Come ho scritto più volte la Francia non è perfetta. E’ un paese che dà molte opportunità a chi si conforma senza problemi alle sue norme ma non riesce a gestire chi invece sta ai margini di questa assimilazione a tratti forzata.

Penso che l’argomento sia ben più grande di me e che non ho intenzione di addentrarmi in elucubrazioni su temi che non conosco sufficientemente per poterne scrivere con piena cognizione di causa ma, se ho ben capito tra una chiacchiera e un’altra, uno dei problemi della Francia è che ha voluto imporre la sua cultura in maniera forzata a tutti quelli che sono venuti da fuori anziché accettare le diverse comunità come altre da sé. L’altra questione è che, almeno a Parigi, la Francia ha preso ogni sintomo di disagio e, anziché provare a risolverlo, lo ha relegato insieme a tutti gli altri disagi nelle periferie, creando di fatto polveriere che aspettano solo la miccia giusta per esplodere.

Io so che la mia Parigi è diversa alla Parigi di altre persone che, come me, sono venute da fuori. Diverse le nostre storie, diverse le nostre reti, diverse le nostre aspettative, diverse le percezioni che di noi hanno i francesi.

Ho vissuto i primi giorni di allerta terrorismo con un certo timore, chiedendo a espatriati di lunga data come fossero state le precedenti allerte. C’è stato chi mi ha detto che non cambia molto se non la possibilità delle forze dell’ordine di fermare e controllare chiunque senza particolari mandati ma che non ho esattamente il profilo che crea sospetti. Inoltre, l’allerta fa aumentare l’attenzione e quindi dovrebbe essere più facile intercettare azioni violente. Qualche giorno dopo invece ho avuto conversazioni più preoccupate e quindi mi rimane il dubbio che la prima versione delle cose sia stata prodotta ad uso e consumo del mio bisogno di essere un po’ rassicurata. Come dice mia sorella però, quando abiti in una grande città prendi anche in considerazione l’ipotesi di trovarti coinvolta in un attentato. Come ho imparato quest’anno, si può morire di qualunque cosa in qualunque momento e a qualunque età, quindi ho adottato la tecnica locale: fare come se niente fosse (per quanto non tranquilla al 100%) e, quando possibile, prediligere la bicicletta ai trasporti in comune che è una cosa che dio solo sa perché mi dà sicurezza visto che per andare a lavoro passo per il pieno centro di Parigi (place de la République, Notre Dame, Sorbona, Pantheon) e la bicicletta può essere pericolosa anche in sé.
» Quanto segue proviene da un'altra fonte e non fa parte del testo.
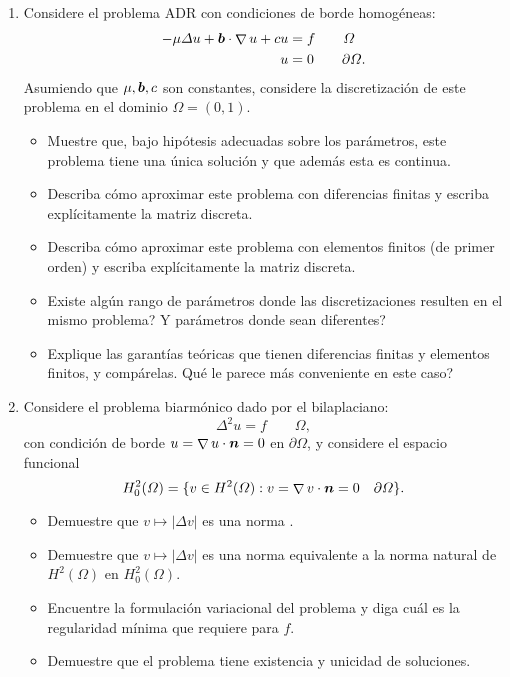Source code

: \documentclass{article}
\renewcommand{\vec}{\vectorsym}
\DeclareMathOperator{\grad}{\nabla}
\begin{document}
\begin{enumerate}

    \item Considere el problema ADR con condiciones de borde homogéneas:
            $$ \begin{aligned}
                -\mu \Delta u + \vec b \cdot \grad u + c u &= f \qquad \Omega \\
                u &= 0 \qquad \partial\Omega.
            \end{aligned}$$
            Asumiendo que $\mu,\vec b,c$ son constantes, considere la discretización de este problema en el dominio $\Omega = (0,1)$. 
            \begin{itemize}
                \item Muestre que, bajo hipótesis adecuadas sobre los parámetros,  este problema tiene una única solución y que además esta es continua.
                \item Describa cómo aproximar este problema con diferencias finitas y escriba explícitamente la matriz discreta.
                \item Describa cómo aproximar este problema con elementos finitos (de primer orden) y escriba explícitamente la matriz discreta. 
                \item Existe algún rango de parámetros donde las discretizaciones resulten en el mismo problema? Y parámetros donde sean diferentes? 
                \item Explique las garantías teóricas que tienen diferencias finitas y elementos finitos, y compárelas. Qué le parece más conveniente en este caso? 
            \end{itemize}

    \item Considere el problema biarmónico dado por el bilaplaciano:
            $$ \Delta^2 u = f \qquad \Omega, $$
            con condición de borde $u = \grad u\cdot \vec n = 0$ en $\partial\Omega$, y considere el espacio funcional 
                $$ H_0^2(\Omega) = \{v \in H^2(\Omega): v=\grad v \cdot \vec n = 0 \quad \partial\Omega\}. $$
            \begin{itemize}
                \item Demuestre que $v\mapsto|\Delta v|$ es una norma .
                \item Demuestre que $v\mapsto|\Delta v|$ es una norma equivalente a la norma natural de $H^2(\Omega)$ en $H_0^2(\Omega)$.
                \item Encuentre la formulación variacional del problema y diga cuál es la regularidad mínima que requiere para $f$. 
                \item Demuestre que el problema tiene existencia y unicidad de soluciones. 
            \end{itemize}
        

\end{enumerate}
\end{document}
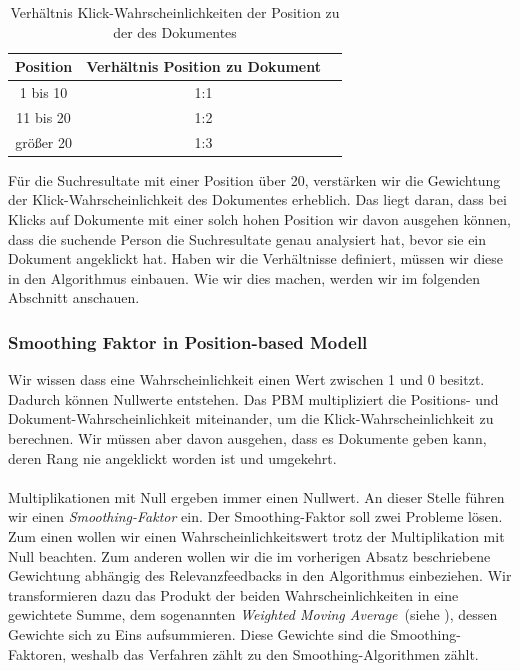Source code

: \begin{table}[H]
\centering
\begin{tabular}{|c|c|c|}\hline
	\textbf{Position} & \textbf{Verhältnis Position zu Dokument}\\ \hline
	1 bis 10 & 1:1 \\ \hline
	11 bis 20 & 1:2 \\ \hline
	größer 20 &  1:3 \\ \hline
 \end{tabular}
 \vspace{.5em}
 \caption[Verhältnis Klick-Wahrscheinlichkeiten der Position zu der des Dokumentes]{Verhältnis Klick-Wahrscheinlichkeiten der Position zu der des Dokumentes}
\label{tab:VerhaeltnisKlick-WahrscheinlichkeitenPositionDokument}
\vspace{-2.5em}
\end{table}

Für die Suchresultate mit einer Position über 20, verstärken wir die Gewichtung der Klick-Wahrscheinlichkeit des Dokumentes erheblich. Das liegt daran, dass bei Klicks auf Dokumente mit einer solch hohen Position wir davon ausgehen können, dass die suchende Person die Suchresultate genau analysiert hat, bevor sie ein Dokument angeklickt hat. Haben wir die Verhältnisse definiert, müssen wir diese in den Algorithmus einbauen. Wie wir dies machen, werden wir im folgenden Abschnitt anschauen.

\subsubsection{Smoothing Faktor in Position-based Modell}
\label{sec:Reranking:Methodik:Result-RerankingPBM:SmoothingPBM}

Wir wissen dass eine Wahrscheinlichkeit einen Wert zwischen 1 und 0 besitzt. Dadurch können Nullwerte entstehen. Das PBM multipliziert die Positions- und Dokument-Wahrscheinlichkeit miteinander, um die Klick-Wahrscheinlichkeit zu berechnen. Wir müssen aber davon ausgehen, dass es Dokumente geben kann, deren Rang nie angeklickt worden ist und umgekehrt. 
\\
\\
Multiplikationen mit Null ergeben immer einen Nullwert. An dieser Stelle führen wir einen \textit{Smoothing-Faktor} ein. Der Smoothing-Faktor soll zwei Probleme lösen. Zum einen wollen wir einen Wahrscheinlichkeitswert trotz der Multiplikation mit Null beachten. Zum anderen wollen wir die im vorherigen Absatz beschriebene Gewichtung abhängig des Relevanzfeedbacks in den Algorithmus einbeziehen. Wir transformieren dazu das Produkt der beiden Wahrscheinlichkeiten in eine gewichtete Summe, dem sogenannten \textit{Weighted Moving Average}~(siehe \cite{weightedAVG}), dessen Gewichte sich zu Eins aufsummieren. Diese Gewichte sind die Smoothing-Faktoren, weshalb das Verfahren zählt zu den Smoothing-Algorithmen zählt.

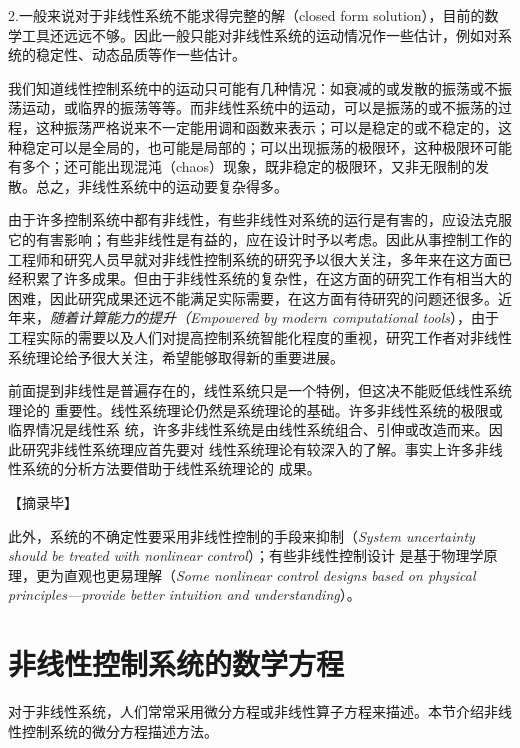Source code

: 2.一般来说对于非线性系统不能求得完整的解（closed form solution），目前的数学工具还远远不够。因此一般只能对非线性系统的运动情况作一些估计，例如对系统的稳定性、动态品质等作一些估计。

我们知道线性控制系统中的运动只可能有几种情况：如衰减的或发散的振荡或不振荡运动，或临界的振荡等等。而非线性系统中的运动，可以是振荡的或不振荡的过程，这种振荡严格说来不一定能用调和函数来表示；可以是稳定的或不稳定的，这种稳定可以是全局的，也可能是局部的；可以出现振荡的极限环，这种极限环可能有多个；还可能出现混沌（chaos）现象，既非稳定的极限环，又非无限制的发散。总之，非线性系统中的运动要复杂得多。

由于许多控制系统中都有非线性，有些非线性对系统的运行是有害的，应设法克服它的有害影响；有些非线性是有益的，应在设计时予以考虑。因此从事控制工作的工程师和研究人员早就对非线性控制系统的研究予以很大关注，多年来在这方面已经积累了许多成果。但由于非线性系统的复杂性，在这方面的研究工作有相当大的困难，因此研究成果还远不能满足实际需要，在这方面有待研究的问题还很多。近年来，{\it 随着计算能力的提升（Empowered by modern computational tools}），由于工程实际的需要以及人们对提高控制系统智能化程度的重视，研究工作者对非线性系统理论给予很大关注，希望能够取得新的重要进展。

前面提到非线性是普遍存在的，线性系统只是一个特例，但这决不能贬低线性系统理论的
重要性。线性系统理论仍然是系统理论的基础。许多非线性系统的极限或临界情况是线性系
统，许多非线性系统是由线性系统组合、引伸或改造而来。因此研究非线性系统理应首先要对
线性系统理论有较深入的了解。事实上许多非线性系统的分析方法要借助于线性系统理论的
成果。

【摘录毕】

此外，系统的不确定性要采用非线性控制的手段来抑制（{\it System uncertainty should be treated with nonlinear control}）；有些非线性控制设计
是基于物理学原理，更为直观也更易理解（{\it Some nonlinear control designs based on physical principles---provide
better intuition and understanding}）。


\section{非线性控制系统的数学方程}\label{1Bref}

对于非线性系统，人们常常采用微分方程或非线性算子方程来描述。本节介绍非线性控制系统的微分方程描述方法。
Però a me rassicura dover pensare alle tante altre biciclette, ai pedoni e alle auto che ho intorno anziché agli altri passeggeri che ai miei occhi ansiosi potrebbero essere tutti potenziali terroristi.

I vantaggi della bicicletta

E proprio la bicicletta costituisce la grande novità del mio mese di ottobre, l’ennesima dimostrazione che Parigi è piccola, che la si può tagliare lungo la sua quasi totale interezza da nord a sud in 35/40 minuti di bicicletta capaci di regalare cieli e scorci che la metropolitana e il treno nascondono. Che le sue piste ciclabili sono numerose e che ho sentito una persona lamentarsi che erano troppo affollate. Come tutto, il sistema comunale di biciclette condivise non è perfetto, trovare una bicicletta in buone condizioni e con la batteria carica è una grazia mai scontata e trovarla al primo colpo una necessità visto che nell’abbonamento è compreso un massimo di due percorsi quotidiani non più lunghi di 45 minuti in bici elettrica. Ma finché il mio abbigliamento è adeguato non demordo e quando non piove mi carico la preoccupazione di dover provare più bici prima di trovarne una adeguata, magari a un orario in cui l’unica altra alternativa all’ora e mezzo circa a piedi è il taxi e trovare una bicicletta che voglia staccarsi dal suo supporto sembra impossibile, ma finalmente riuscirci solo per tenere gli occhi aperti in attesa di una ulteriore stazione in cui cambiarla. Però vuoi mettere il centro di Parigi alle 3 di notte sotto un raro cielo stellato del periodo?

Cerco di ricordarmi cosa ho fatto in queste settimane trascorse tra questo e l’ultimo post e ci vedo settimane fatte di tentativi di non chiudermi all’interno del metro, boulot, dodo (metro, lavoro, letto, un modo per indicare un ritmo di vita scadenzato dal trasporto per andare al lavoro, il lavoro e il riposo notturno ma poco altro). Sono andata al vernissage di una mostra all’Istituto italiano di cultura e mi sono ritrovata a chiacchierare con persone incrociate in passato, sono andata a vedere un corto metraggio su Patrizia Cavalli e una mostra dedicata all’illustratrice Tove Jansson di cui non sapevo niente con un gruppo di italiane che si sono date appuntamento tramite uno dei tanti gruppi Facebook di italiani/e a Parigi. Ho continuato a seguire il mondiale di rugby fino alla fine e ho avuto un paio di compleanni da festeggiare. È forse questo l’aspetto più caratteristico del mio tempo a Parigi: la necessità e volontà di cercare attività al di fuori della routine.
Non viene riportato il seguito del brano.